Despite Thatcher’s reputation as being inflexible and unyielding, starting from the mid- 1980s in the face of massive opposition she revised some of her further denationalization plans. Not only did she reverse her intention to privatize the unaffordable yet hugely popular National Health Service (NHS) or the public water supply. Also student loans and subsidies for individual pension insurance planes were again guaranteed by the state.

Even though many political polls suggested that her government was doomed, Thatcher won the elections for the third time in June 1987. She tried to use this political capital, unique in the history of Great Britain, to introduce more competition in the various systems of public education and the NHS, however with mixed success.

The so-called Lawson Boom (named after her Treasury Secretary Nigel Lawson), triggered tax and credit breaks, led to budget surpluses and brought the unemployment rate down to about 7%. However, the stock market crash of October 1987 and internal conflicts over Britain’s future political role within the EU marred some of these achievements. Unlike Lawson, Thatcher was convinced that pegging the British pound to other European currencies would mean the loss of Britain’s independence.

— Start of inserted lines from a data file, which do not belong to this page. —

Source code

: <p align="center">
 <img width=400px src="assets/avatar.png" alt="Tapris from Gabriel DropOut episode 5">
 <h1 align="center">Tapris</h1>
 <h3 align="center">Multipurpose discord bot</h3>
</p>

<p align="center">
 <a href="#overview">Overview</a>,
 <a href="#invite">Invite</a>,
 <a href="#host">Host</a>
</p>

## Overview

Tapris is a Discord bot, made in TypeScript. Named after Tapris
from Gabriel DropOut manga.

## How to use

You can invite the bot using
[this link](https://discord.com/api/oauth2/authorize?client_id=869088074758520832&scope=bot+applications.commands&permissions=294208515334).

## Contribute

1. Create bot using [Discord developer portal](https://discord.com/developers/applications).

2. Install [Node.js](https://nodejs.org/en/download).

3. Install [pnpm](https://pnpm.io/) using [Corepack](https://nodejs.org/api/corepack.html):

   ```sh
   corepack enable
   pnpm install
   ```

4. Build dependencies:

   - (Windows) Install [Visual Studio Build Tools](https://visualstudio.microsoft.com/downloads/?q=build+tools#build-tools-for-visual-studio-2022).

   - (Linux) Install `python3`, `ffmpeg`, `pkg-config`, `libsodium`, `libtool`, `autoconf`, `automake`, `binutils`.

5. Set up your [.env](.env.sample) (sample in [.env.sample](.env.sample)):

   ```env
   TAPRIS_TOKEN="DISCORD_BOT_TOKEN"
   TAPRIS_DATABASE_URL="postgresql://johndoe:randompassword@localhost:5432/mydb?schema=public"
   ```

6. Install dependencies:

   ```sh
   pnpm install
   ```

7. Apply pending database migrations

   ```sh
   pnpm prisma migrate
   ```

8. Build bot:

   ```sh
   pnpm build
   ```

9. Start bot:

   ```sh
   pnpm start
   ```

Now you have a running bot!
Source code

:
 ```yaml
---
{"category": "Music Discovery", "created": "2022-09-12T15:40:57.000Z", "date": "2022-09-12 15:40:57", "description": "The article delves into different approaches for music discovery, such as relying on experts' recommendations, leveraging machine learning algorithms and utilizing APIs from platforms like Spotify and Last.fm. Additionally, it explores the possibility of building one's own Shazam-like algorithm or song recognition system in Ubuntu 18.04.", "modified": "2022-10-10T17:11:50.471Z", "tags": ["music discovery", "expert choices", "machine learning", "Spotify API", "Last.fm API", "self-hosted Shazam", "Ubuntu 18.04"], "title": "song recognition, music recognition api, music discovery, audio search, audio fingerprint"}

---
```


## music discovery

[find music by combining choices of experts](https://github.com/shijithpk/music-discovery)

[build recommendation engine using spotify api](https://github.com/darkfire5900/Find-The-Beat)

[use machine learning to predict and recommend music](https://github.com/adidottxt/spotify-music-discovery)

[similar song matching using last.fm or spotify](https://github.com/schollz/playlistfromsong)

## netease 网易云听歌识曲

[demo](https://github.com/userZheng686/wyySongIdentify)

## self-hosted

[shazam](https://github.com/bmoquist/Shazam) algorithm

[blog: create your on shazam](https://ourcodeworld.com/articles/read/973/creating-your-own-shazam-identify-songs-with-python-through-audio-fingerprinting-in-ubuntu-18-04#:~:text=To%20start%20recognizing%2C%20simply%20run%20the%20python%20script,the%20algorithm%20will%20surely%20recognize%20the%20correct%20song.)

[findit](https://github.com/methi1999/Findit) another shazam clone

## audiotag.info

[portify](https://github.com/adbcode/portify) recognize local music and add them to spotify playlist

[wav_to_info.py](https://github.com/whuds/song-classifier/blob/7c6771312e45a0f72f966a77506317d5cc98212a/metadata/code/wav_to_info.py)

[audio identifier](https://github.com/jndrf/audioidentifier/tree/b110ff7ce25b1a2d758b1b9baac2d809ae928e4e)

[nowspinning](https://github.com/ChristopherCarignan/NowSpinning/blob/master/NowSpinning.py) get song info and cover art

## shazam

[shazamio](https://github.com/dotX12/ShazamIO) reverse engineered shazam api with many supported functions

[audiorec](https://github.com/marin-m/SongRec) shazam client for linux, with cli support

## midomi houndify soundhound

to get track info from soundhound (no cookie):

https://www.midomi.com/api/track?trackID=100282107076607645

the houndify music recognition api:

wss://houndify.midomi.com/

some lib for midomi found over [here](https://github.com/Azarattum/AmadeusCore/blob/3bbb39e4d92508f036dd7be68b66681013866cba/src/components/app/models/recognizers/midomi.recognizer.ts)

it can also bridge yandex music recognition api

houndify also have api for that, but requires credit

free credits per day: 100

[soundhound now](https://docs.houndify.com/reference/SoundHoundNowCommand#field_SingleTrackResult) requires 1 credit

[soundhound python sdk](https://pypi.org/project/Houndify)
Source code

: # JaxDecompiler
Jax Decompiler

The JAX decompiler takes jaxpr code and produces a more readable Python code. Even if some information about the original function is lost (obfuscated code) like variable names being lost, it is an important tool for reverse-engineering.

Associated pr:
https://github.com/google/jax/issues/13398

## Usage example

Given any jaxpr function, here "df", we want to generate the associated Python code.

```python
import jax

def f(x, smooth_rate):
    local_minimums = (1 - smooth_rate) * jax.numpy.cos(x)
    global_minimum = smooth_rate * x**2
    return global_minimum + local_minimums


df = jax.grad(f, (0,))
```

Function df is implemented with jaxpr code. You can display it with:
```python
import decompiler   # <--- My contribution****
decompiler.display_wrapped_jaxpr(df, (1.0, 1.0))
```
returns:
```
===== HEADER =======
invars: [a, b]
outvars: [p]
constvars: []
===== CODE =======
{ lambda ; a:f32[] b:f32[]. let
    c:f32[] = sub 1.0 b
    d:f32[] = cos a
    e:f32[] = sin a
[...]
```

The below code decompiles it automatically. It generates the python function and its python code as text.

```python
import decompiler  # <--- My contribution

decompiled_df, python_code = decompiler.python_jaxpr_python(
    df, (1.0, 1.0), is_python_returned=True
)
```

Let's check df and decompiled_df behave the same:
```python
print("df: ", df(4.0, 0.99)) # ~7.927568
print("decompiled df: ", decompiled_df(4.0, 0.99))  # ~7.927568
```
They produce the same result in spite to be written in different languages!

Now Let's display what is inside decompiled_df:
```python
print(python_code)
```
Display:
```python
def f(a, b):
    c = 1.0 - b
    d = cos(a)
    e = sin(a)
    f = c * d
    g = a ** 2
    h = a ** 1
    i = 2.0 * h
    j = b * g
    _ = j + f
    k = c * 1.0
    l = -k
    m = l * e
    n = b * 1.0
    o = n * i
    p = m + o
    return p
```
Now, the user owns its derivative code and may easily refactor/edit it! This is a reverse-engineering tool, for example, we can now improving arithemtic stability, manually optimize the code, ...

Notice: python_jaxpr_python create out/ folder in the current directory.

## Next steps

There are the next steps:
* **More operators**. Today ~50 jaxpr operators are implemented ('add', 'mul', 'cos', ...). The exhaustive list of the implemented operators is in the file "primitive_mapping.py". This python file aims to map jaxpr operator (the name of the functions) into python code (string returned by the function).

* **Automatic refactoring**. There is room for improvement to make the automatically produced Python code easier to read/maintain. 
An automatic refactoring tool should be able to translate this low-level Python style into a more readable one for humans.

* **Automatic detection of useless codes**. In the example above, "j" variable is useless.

It was especially her ill-fated attempt to enforce her idea of a personal kind of poll tax to replace the income tax that even her electorate felt to be unreasonable, which initially led to a great personal loss of popularity. A short time later there were violent demonstrations in Scotland and the resignation of Nigel Lawson, followed by a number of her economic advisers. After internal party votes were held in her absence, Thatcher felt deeply humiliated and resigned in late November 1990. After retiring from the Commons in 1992, H.M. Queen Elizabeth II awarded her a life peerage as Baroness Thatcher (of Kesteven in the County of Lincolnshire) which entitled her to sit in the House of Lords. Despite a number of economic and also personal setbacks, the majority of her government’s economic policy goals had been achieved by the end of her term in 1990. The unemployment rate had fallen to around 6.5%, and the 4% inflation rate was the envy of many countries. Due to the privatization proceeds and especially due to the huge tax revenue from England’s North Sea oil production, Great Britain’s state budgets were not only balanced until the end of the 1980s. Even in some years surpluses were achieved, which were used to decrease the high government debt burden. On April 8, 2013 the “Iron Lady” died in London at the age of 87.